What you should do | Give only the number of lines in the records that include "between".
[Start of Attachment]
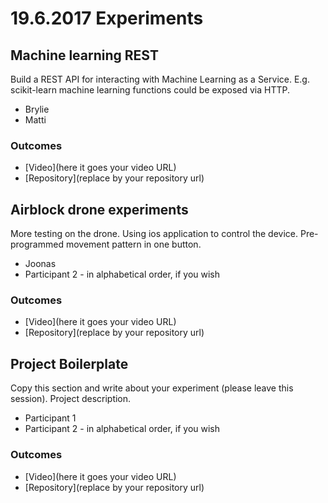# 19.6.2017 Experiments

## Machine learning REST

Build a REST API for interacting with Machine Learning as a Service. E.g. scikit-learn machine learning functions could be exposed via HTTP.

* Brylie
* Matti

### Outcomes

- [Video](here it goes your video URL)
- [Repository](replace by your repository url)

## Airblock drone experiments

More testing on the drone. Using ios application to control the device. Pre-programmed movement pattern in one button.

* Joonas
* Participant 2 - in alphabetical order, if you wish

### Outcomes

- [Video](here it goes your video URL)
- [Repository](replace by your repository url)

## Project Boilerplate

Copy this section and write about your experiment (please leave this session).
Project description.

* Participant 1
* Participant 2 - in alphabetical order, if you wish

### Outcomes

- [Video](here it goes your video URL)
- [Repository](replace by your repository url)
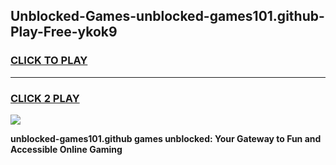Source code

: 
## Unblocked-Games-unblocked-games101.github-Play-Free-ykok9
<h3>
<a href="https://premium76.site?title=unblocked-games101.github&ref=12A">CLICK TO PLAY</a></h3>
<hr>

<h3>
<a href="https://premium76.site?title=unblocked-games101.github&ref=12A">CLICK 2 PLAY</a>
  
</h3>

<a href="https://premium76.site?title=unblocked-games101.github&ref=12A"><img src="https://clearcache.store/games.png"></a>


**unblocked-games101.github games unblocked: Your Gateway to Fun and Accessible Online Gaming**
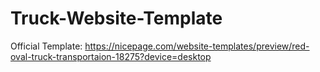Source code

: # Truck-Website-Template
 Official Template: https://nicepage.com/website-templates/preview/red-oval-truck-transportaion-18275?device=desktop
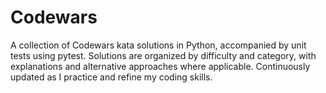 # Codewars

A collection of Codewars kata solutions in Python, accompanied by unit tests using pytest. Solutions are organized by difficulty and category, with explanations and alternative approaches where applicable. Continuously updated as I practice and refine my coding skills.
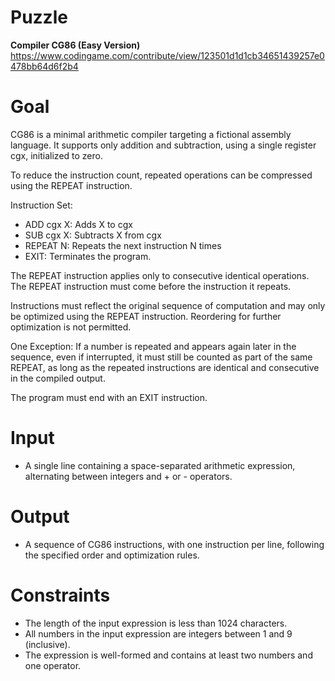 # Puzzle
**Compiler CG86 (Easy Version)** https://www.codingame.com/contribute/view/123501d1d1cb34651439257e0478bb64d6f2b4

# Goal
CG86 is a minimal arithmetic compiler targeting a fictional assembly language. It supports only addition and subtraction, using a single register cgx, initialized to zero.

To reduce the instruction count, repeated operations can be compressed using the REPEAT instruction.

Instruction Set:  
* ADD cgx X: Adds X to cgx
* SUB cgx X: Subtracts X from cgx
* REPEAT N: Repeats the next instruction N times
* EXIT: Terminates the program.

The REPEAT instruction applies only to consecutive identical operations.  
The REPEAT instruction must come before the instruction it repeats.  

Instructions must reflect the original sequence of computation and may only be optimized using the REPEAT instruction. Reordering for further optimization is not permitted.

One Exception: If a number is repeated and appears again later in the sequence, even if interrupted, it must still be counted as part of the same REPEAT, as long as the repeated instructions are identical and consecutive in the compiled output.

The program must end with an EXIT instruction.  

# Input
* A single line containing a space-separated arithmetic expression, alternating between integers and + or - operators.

# Output
* A sequence of CG86 instructions, with one instruction per line, following the specified order and optimization rules.

# Constraints
* The length of the input expression is less than 1024 characters.
* All numbers in the input expression are integers between 1 and 9 (inclusive).
* The expression is well-formed and contains at least two numbers and one operator.
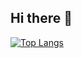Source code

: ## Hi there 👋
[![Top Langs](https://github-readme-stats.vercel.app/api/top-langs/?username=dasesu)](https://github.com/anuraghazra/github-readme-stats)
<!--
**dasesu/dasesu** is a ✨ _special_ ✨ repository because its `README.md` (this file) appears on your GitHub profile.

Here are some ideas to get you started:

- 🔭 I’m currently working on ...
- 🌱 I’m currently learning ...
- 👯 I’m looking to collaborate on ...
- 🤔 I’m looking for help with ...
- 💬 Ask me about ...
- 📫 How to reach me: ...
- 😄 Pronouns: ...
- ⚡ Fun fact: ...
-->
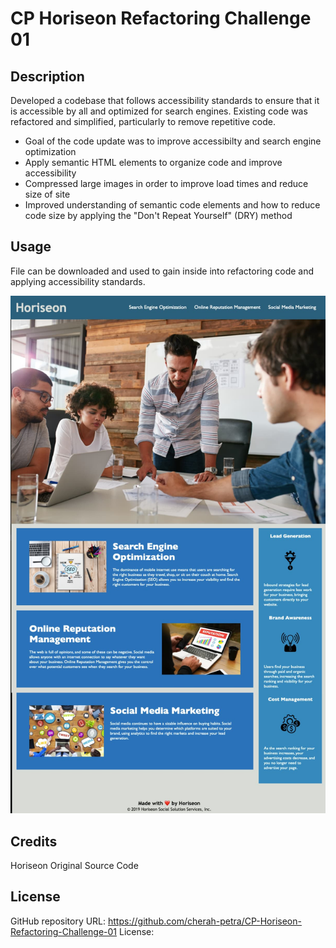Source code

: 
# CP Horiseon Refactoring Challenge 01

## Description

Developed a codebase that follows accessibility standards to ensure that it is accessible by all and optimized for search engines. Existing code was refactored and simplified, particularly to remove repetitive code. 

- Goal of the code update was to improve accessibilty and search engine optimization 
- Apply semantic HTML elements to organize code and improve accessibility
- Compressed large images in order to improve load times and reduce size of site 
- Improved understanding of semantic code elements and how to reduce code size by applying the "Don't Repeat Yourself" (DRY) method

## Usage

File can be downloaded and used to gain inside into refactoring code and applying accessibility standards. 

![Horizeon Site Screenshot](assets/images/Horeiseon-Marketing-Consulting-Screenshot.jpg)

## Credits

Horiseon Original Source Code

## License

GitHub repository URL: https://github.com/cherah-petra/CP-Horiseon-Refactoring-Challenge-01
License: 

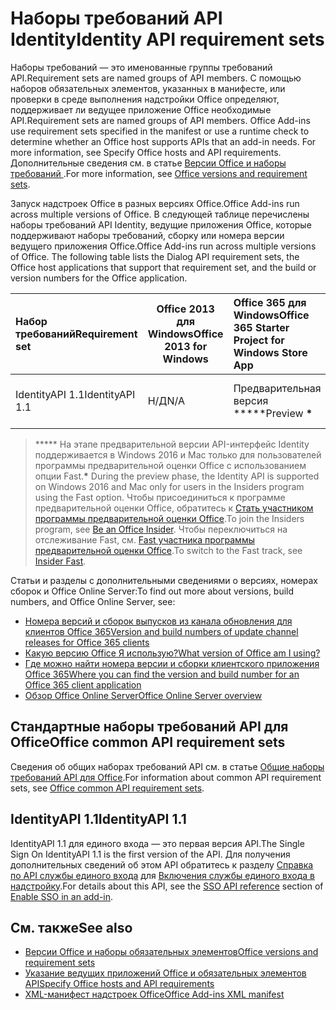 # <a name="identity-api-requirement-sets"></a><span data-ttu-id="c3b2d-101">Наборы требований API Identity</span><span class="sxs-lookup"><span data-stu-id="c3b2d-101">Identity API requirement sets</span></span>

<span data-ttu-id="c3b2d-102">Наборы требований  — это именованные группы требований  API.</span><span class="sxs-lookup"><span data-stu-id="c3b2d-102">Requirement sets are named groups of API members.</span></span> <span data-ttu-id="c3b2d-103">С помощью наборов обязательных элементов, указанных в манифесте, или проверки в среде выполнения надстройки Office определяют, поддерживает ли ведущее приложение Office необходимые API.</span><span class="sxs-lookup"><span data-stu-id="c3b2d-103">Requirement sets are named groups of API members. Office Add-ins use requirement sets specified in the manifest or use a runtime check to determine whether an Office host supports APIs that an add-in needs. For more information, see Specify Office hosts and API requirements.</span></span> <span data-ttu-id="c3b2d-104">Дополнительные сведения см. в статье [Версии Office и наборы требований ](https://docs.microsoft.com/office/dev/add-ins/develop/office-versions-and-requirement-sets).</span><span class="sxs-lookup"><span data-stu-id="c3b2d-104">For more information, see [Office versions and requirement sets](https://docs.microsoft.com/office/dev/add-ins/develop/office-versions-and-requirement-sets).</span></span>

<span data-ttu-id="c3b2d-105">Запуск надстроек Office в разных версиях Office.</span><span class="sxs-lookup"><span data-stu-id="c3b2d-105">Office Add-ins run across multiple versions of Office.</span></span> <span data-ttu-id="c3b2d-106">В следующей таблице перечислены наборы требований API Identity, ведущие приложения Office, которые поддерживают наборы требований, сборку или номера версии ведущего приложения Office.</span><span class="sxs-lookup"><span data-stu-id="c3b2d-106">Office Add-ins run across multiple versions of Office. The following table lists the Dialog API requirement sets, the Office host applications that support that requirement set, and the build or version numbers for the Office application.</span></span>

|  <span data-ttu-id="c3b2d-107">Набор требований</span><span class="sxs-lookup"><span data-stu-id="c3b2d-107">Requirement set</span></span>  | <span data-ttu-id="c3b2d-108">Office 2013 для Windows</span><span class="sxs-lookup"><span data-stu-id="c3b2d-108">Office 2013 for Windows</span></span> | <span data-ttu-id="c3b2d-109">Office 365 для Windows</span><span class="sxs-lookup"><span data-stu-id="c3b2d-109">Office 365 Starter Project for Windows Store App</span></span>   |  <span data-ttu-id="c3b2d-110">Office для iPad</span><span class="sxs-lookup"><span data-stu-id="c3b2d-110">Office for iPad</span></span>  |  <span data-ttu-id="c3b2d-111">Office 365 для Mac</span><span class="sxs-lookup"><span data-stu-id="c3b2d-111">Office 365 for Mac</span></span>  | <span data-ttu-id="c3b2d-112">Office Online</span><span class="sxs-lookup"><span data-stu-id="c3b2d-112">Office Online</span></span>  | <span data-ttu-id="c3b2d-113">SharePoint Online</span><span class="sxs-lookup"><span data-stu-id="c3b2d-113">SharePoint Online</span></span> | <span data-ttu-id="c3b2d-114">OneDrive.com</span><span class="sxs-lookup"><span data-stu-id="c3b2d-114">OneDrive.com</span></span> |<span data-ttu-id="c3b2d-115">Outlook.com и Exchange Online</span><span class="sxs-lookup"><span data-stu-id="c3b2d-115">Outlook.com & Exchange Online</span></span>|
|:-----|-----|:-----|:-----|:-----|:-----|:-----|:-----|:-----|
| <span data-ttu-id="c3b2d-116">IdentityAPI 1.1</span><span class="sxs-lookup"><span data-stu-id="c3b2d-116">IdentityAPI 1.1</span></span>  | <span data-ttu-id="c3b2d-117">Н/Д</span><span class="sxs-lookup"><span data-stu-id="c3b2d-117">N/A</span></span> | <span data-ttu-id="c3b2d-118">Предварительная версия \*\*\*\*\*</span><span class="sxs-lookup"><span data-stu-id="c3b2d-118">Preview **&#42;**</span></span> | <span data-ttu-id="c3b2d-119">Ожидается в скором времени</span><span class="sxs-lookup"><span data-stu-id="c3b2d-119">Coming soon</span></span> | <span data-ttu-id="c3b2d-120">Предварительная версия \*\*\*\*\*</span><span class="sxs-lookup"><span data-stu-id="c3b2d-120">Preview **&#42;**</span></span>| <span data-ttu-id="c3b2d-121">Предварительная версия</span><span class="sxs-lookup"><span data-stu-id="c3b2d-121">Preview</span></span> | <span data-ttu-id="c3b2d-122">Предварительная версия</span><span class="sxs-lookup"><span data-stu-id="c3b2d-122">Preview</span></span>| <span data-ttu-id="c3b2d-123">Ожидается в скором времени</span><span class="sxs-lookup"><span data-stu-id="c3b2d-123">Coming soon</span></span> | <span data-ttu-id="c3b2d-124">Ожидается в скором времени</span><span class="sxs-lookup"><span data-stu-id="c3b2d-124">Coming soon</span></span> |

> <span data-ttu-id="c3b2d-125">\*\*\*\*\* На этапе предварительной  версии API-интерфейс Identity поддерживается в Windows 2016 и Mac только для пользователей программы предварительной оценки Office с использованием опции Fast.</span><span class="sxs-lookup"><span data-stu-id="c3b2d-125">**&#42;** During the preview phase, the Identity API is supported on Windows 2016 and Mac only for users in the Insiders program using the Fast option.</span></span> <span data-ttu-id="c3b2d-126">Чтобы присоединиться к программе предварительной оценки Office, обратитесь к [Стать участником программы предварительной оценки Office](https://products.office.com/office-insider?tab=tab-1).</span><span class="sxs-lookup"><span data-stu-id="c3b2d-126">To join the Insiders program, see [Be an Office Insider](https://products.office.com/office-insider?tab=tab-1).</span></span> <span data-ttu-id="c3b2d-127">Чтобы переключиться на отслеживание Fast, см. [Fast участника программы предварительной оценки Office](https://answers.microsoft.com/en-us/msoffice/forum/msoffice_officeinsider-mso_win10-msoinsider_reg/its-here-office-insider-fast-for-office-2016-on/dbe8e7bb-9523-44a4-948b-9436fedfd961).</span><span class="sxs-lookup"><span data-stu-id="c3b2d-127">To switch to the Fast track, see [Insider Fast](https://answers.microsoft.com/en-us/msoffice/forum/msoffice_officeinsider-mso_win10-msoinsider_reg/its-here-office-insider-fast-for-office-2016-on/dbe8e7bb-9523-44a4-948b-9436fedfd961).</span></span>

<span data-ttu-id="c3b2d-128">Статьи и разделы с дополнительными сведениями о версиях, номерах сборок и Office Online Server:</span><span class="sxs-lookup"><span data-stu-id="c3b2d-128">To find out more about versions, build numbers, and Office Online Server, see:</span></span>

- [<span data-ttu-id="c3b2d-129">Номера версий и сборок выпусков из канала обновления для клиентов Office 365</span><span class="sxs-lookup"><span data-stu-id="c3b2d-129">Version and build numbers of update channel releases for Office 365 clients</span></span>](https://support.office.com/article/version-and-build-numbers-of-update-channel-releases-ae942449-1fca-4484-898b-a933ea23def7)
- [<span data-ttu-id="c3b2d-130">Какую версию Office Я использую?</span><span class="sxs-lookup"><span data-stu-id="c3b2d-130">What version of Office am I using?</span></span>](https://support.office.com/article/What-version-of-Office-am-I-using-932788b8-a3ce-44bf-bb09-e334518b8b19)
- [<span data-ttu-id="c3b2d-131">Где можно найти номера версии и сборки клиентского приложения Office 365</span><span class="sxs-lookup"><span data-stu-id="c3b2d-131">Where you can find the version and build number for an Office 365 client application</span></span>](https://support.office.com/article/version-and-build-numbers-of-update-channel-releases-ae942449-1fca-4484-898b-a933ea23def7)
- [<span data-ttu-id="c3b2d-132">Обзор Office Online Server</span><span class="sxs-lookup"><span data-stu-id="c3b2d-132">Office Online Server overview</span></span>](https://docs.microsoft.com/officeonlineserver/office-online-server-overview)

## <a name="office-common-api-requirement-sets"></a><span data-ttu-id="c3b2d-133">Стандартные наборы требований  API для Office</span><span class="sxs-lookup"><span data-stu-id="c3b2d-133">Office common API requirement sets</span></span>

<span data-ttu-id="c3b2d-134">Сведения об общих наборах требований  API см. в статье [Общие наборы требований  API для Office](office-add-in-requirement-sets.md).</span><span class="sxs-lookup"><span data-stu-id="c3b2d-134">For information about common API requirement sets, see [Office common API requirement sets](office-add-in-requirement-sets.md).</span></span>

## <a name="identityapi-11"></a><span data-ttu-id="c3b2d-135">IdentityAPI 1.1</span><span class="sxs-lookup"><span data-stu-id="c3b2d-135">IdentityAPI 1.1</span></span> 

<span data-ttu-id="c3b2d-136">IdentityAPI 1.1 для единого входа — это первая версия API.</span><span class="sxs-lookup"><span data-stu-id="c3b2d-136">The Single Sign On IdentityAPI 1.1 is the first version of the API.</span></span> <span data-ttu-id="c3b2d-137">Для получения дополнительных сведений об этом API обратитесь к разделу [Справка по API службы единого входа](https://docs.microsoft.com/office/dev/add-ins/develop/sso-in-office-add-ins#sso-api-reference) для [Включения службы единого входа в надстройку](https://docs.microsoft.com/office/dev/add-ins/develop/sso-in-office-add-ins).</span><span class="sxs-lookup"><span data-stu-id="c3b2d-137">For details about this API, see the [SSO API reference](https://docs.microsoft.com/office/dev/add-ins/develop/sso-in-office-add-ins#sso-api-reference) section of [Enable SSO in an add-in](https://docs.microsoft.com/office/dev/add-ins/develop/sso-in-office-add-ins).</span></span>

## <a name="see-also"></a><span data-ttu-id="c3b2d-138">См. также</span><span class="sxs-lookup"><span data-stu-id="c3b2d-138">See also</span></span>

- [<span data-ttu-id="c3b2d-139">Версии Office и наборы обязательных элементов</span><span class="sxs-lookup"><span data-stu-id="c3b2d-139">Office versions and requirement sets</span></span>](https://docs.microsoft.com/office/dev/add-ins/develop/office-versions-and-requirement-sets)
- [<span data-ttu-id="c3b2d-140">Указание ведущих приложений Office и обязательных элементов API</span><span class="sxs-lookup"><span data-stu-id="c3b2d-140">Specify Office hosts and API requirements</span></span>](https://docs.microsoft.com/office/dev/add-ins/develop/specify-office-hosts-and-api-requirements)
- [<span data-ttu-id="c3b2d-141">XML-манифест надстроек Office</span><span class="sxs-lookup"><span data-stu-id="c3b2d-141">Office Add-ins XML manifest</span></span>](https://docs.microsoft.com/office/dev/add-ins/develop/add-in-manifests)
[End of Attachment]
Reply | 2